Comparado con la gesta de aquellos hombres lo que tenemos ahora por delante no debería asustarnos sino estimularnos, ser un aguijón para vencer de una vez y para siempre la matriz populista que hizo trizas la mente argentina.
El Presidente debe ponerse al frente de esta remontada histórica.
Salvando las enormes distancias, debería aparecer un nuevo Messi como contra México, Holanda o Francia cuando, frente a una situación límite, un espíritu de lucha y de convicción inquebrantable derribó los férreos obstáculos que separaban los problemas de la solución y el camino a casa del camino a la gloria.
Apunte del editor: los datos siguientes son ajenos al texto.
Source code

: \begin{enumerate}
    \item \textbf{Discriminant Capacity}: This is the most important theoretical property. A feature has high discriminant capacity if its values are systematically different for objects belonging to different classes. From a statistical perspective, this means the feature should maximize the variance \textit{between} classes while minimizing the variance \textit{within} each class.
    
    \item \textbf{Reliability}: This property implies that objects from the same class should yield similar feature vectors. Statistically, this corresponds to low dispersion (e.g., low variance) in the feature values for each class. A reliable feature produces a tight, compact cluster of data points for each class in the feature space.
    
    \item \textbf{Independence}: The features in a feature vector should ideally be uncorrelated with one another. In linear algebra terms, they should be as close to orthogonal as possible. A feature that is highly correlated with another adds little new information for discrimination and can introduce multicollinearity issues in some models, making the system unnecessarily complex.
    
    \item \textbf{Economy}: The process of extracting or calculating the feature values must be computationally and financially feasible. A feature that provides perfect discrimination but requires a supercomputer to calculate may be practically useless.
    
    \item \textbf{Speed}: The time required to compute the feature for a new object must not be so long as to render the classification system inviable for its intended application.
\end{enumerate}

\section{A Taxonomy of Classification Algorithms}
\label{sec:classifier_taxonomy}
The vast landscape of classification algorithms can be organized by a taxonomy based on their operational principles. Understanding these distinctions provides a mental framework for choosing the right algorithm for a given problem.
Nunca hubo otro momento como este, salvo luego de Caseros. Estamos en pelotas. Nos dejaron en pelotas. Podemos ponernos a llorar o apretar los dientes para vencer la dificultad.
Es el Presidente, con su palabra, el que debe tocar esa fibra íntima de orgullo que existe en los argentinos pero que un discurso disvalioso canalizó -en las últimas décadas- hacia una furia barata y camorrera. Él debe convertir esa energía en una epopeya que, esta vez, sea encarada por los buenos con una gesta histórica hacia el progreso y la libertad.
No importa si la exposición lo desgasta. Lo que tenemos en juego aquí no es la pequeñez de una diminuta estrategia de marketing sino la grandeza de una arenga que llame a los leones que el Presidente vino a despertar.